[EXTRACTED DATA]

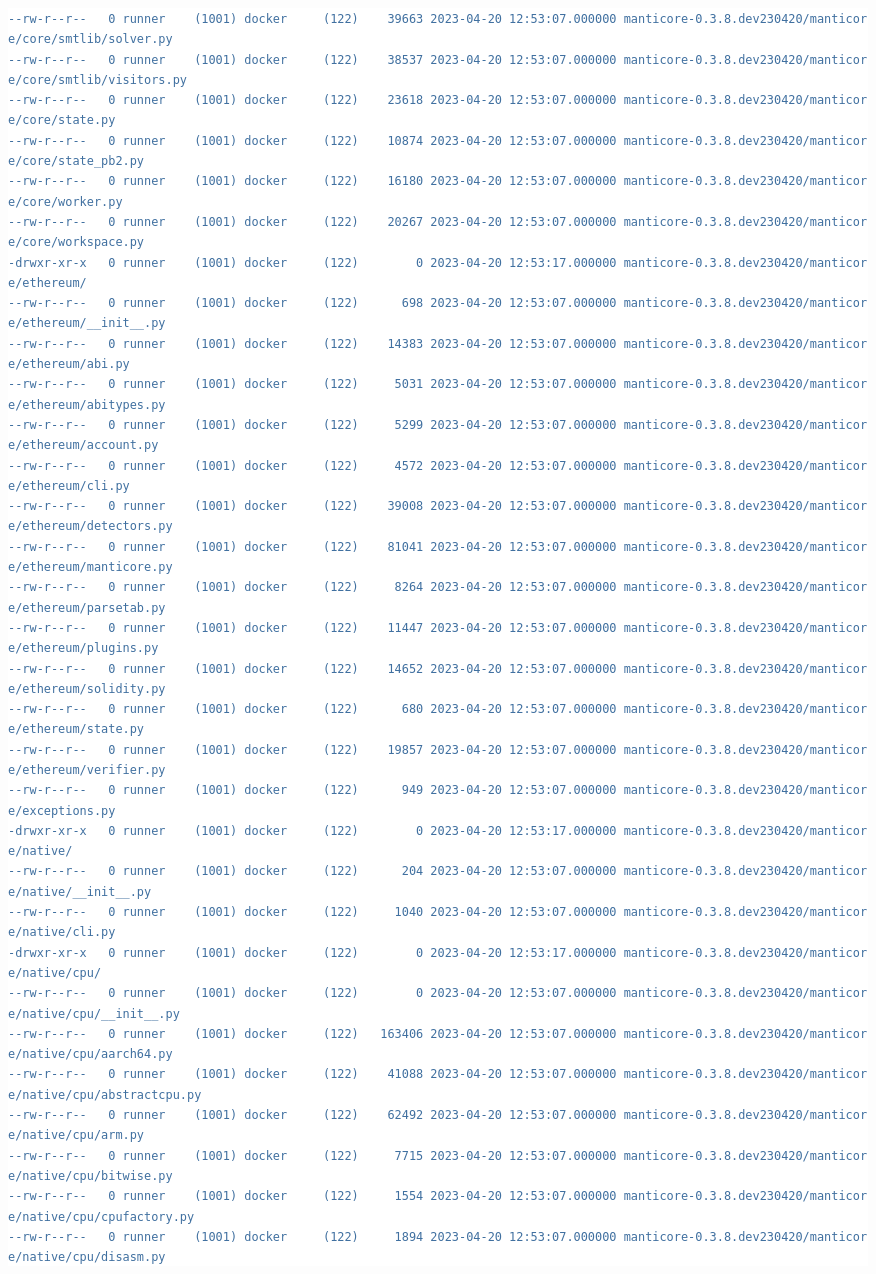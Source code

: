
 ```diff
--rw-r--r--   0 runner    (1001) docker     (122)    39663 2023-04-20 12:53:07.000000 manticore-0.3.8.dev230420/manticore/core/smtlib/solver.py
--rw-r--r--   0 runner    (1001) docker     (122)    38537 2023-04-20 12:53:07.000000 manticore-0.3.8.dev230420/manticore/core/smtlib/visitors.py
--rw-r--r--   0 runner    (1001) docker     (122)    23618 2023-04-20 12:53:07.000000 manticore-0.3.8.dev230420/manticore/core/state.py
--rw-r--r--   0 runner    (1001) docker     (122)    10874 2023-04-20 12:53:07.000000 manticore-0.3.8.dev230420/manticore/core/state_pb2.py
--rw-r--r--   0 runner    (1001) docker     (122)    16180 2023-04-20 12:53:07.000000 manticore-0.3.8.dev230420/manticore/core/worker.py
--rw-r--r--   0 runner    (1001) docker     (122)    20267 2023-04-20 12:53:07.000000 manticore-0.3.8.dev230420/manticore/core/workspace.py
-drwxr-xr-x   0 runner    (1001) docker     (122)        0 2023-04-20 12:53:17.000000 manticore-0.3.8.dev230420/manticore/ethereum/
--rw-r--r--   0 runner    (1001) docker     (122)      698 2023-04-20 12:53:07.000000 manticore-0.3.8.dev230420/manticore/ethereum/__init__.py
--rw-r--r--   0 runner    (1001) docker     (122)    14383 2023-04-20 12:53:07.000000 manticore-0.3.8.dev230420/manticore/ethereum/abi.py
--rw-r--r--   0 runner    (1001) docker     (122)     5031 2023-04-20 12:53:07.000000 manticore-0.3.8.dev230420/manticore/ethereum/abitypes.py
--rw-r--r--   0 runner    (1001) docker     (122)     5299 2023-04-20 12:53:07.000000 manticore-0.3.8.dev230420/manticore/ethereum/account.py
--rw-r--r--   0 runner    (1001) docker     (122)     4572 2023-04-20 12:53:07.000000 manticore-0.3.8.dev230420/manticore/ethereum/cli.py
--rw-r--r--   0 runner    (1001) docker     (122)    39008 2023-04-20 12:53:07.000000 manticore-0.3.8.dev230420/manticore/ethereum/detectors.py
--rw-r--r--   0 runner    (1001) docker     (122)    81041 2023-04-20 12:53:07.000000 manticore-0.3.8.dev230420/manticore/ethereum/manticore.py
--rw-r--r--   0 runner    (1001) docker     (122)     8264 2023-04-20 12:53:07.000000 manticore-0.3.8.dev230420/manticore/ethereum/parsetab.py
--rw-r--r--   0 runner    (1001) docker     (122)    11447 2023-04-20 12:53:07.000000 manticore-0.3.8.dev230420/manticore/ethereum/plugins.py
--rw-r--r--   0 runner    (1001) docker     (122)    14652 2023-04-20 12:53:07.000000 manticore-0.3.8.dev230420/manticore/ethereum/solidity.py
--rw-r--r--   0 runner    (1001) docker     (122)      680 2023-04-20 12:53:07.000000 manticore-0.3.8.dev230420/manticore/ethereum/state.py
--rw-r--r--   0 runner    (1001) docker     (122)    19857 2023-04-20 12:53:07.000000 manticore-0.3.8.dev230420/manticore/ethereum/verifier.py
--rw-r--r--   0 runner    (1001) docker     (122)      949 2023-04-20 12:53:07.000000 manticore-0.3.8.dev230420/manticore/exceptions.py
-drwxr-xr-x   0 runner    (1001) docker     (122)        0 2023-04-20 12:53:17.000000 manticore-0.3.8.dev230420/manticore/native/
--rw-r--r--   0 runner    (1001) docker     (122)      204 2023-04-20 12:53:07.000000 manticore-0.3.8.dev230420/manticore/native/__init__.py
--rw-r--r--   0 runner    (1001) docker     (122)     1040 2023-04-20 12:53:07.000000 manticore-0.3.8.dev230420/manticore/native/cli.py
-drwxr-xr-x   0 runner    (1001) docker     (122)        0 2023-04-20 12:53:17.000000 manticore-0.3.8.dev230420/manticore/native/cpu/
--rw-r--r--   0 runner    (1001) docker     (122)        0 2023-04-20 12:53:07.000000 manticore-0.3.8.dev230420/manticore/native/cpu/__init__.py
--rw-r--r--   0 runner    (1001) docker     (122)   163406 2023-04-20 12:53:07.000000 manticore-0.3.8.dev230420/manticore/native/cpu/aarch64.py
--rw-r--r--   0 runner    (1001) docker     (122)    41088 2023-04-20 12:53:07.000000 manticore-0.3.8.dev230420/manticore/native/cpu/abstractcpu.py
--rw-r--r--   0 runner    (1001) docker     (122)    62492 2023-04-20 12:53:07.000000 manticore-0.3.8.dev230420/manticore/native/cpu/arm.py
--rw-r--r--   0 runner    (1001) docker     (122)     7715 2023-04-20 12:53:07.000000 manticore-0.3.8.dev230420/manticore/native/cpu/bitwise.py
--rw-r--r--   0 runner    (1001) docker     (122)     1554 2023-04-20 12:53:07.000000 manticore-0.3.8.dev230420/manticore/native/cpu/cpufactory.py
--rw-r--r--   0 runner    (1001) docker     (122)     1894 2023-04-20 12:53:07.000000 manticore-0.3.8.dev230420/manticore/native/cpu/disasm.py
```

[/EXTRACTED DATA]

ASSIGNED TASK: Your reply should consist of a single number, the count of lines in the records above that contain the string "drwxr".

ANSWER TO THE EXERCISE: 3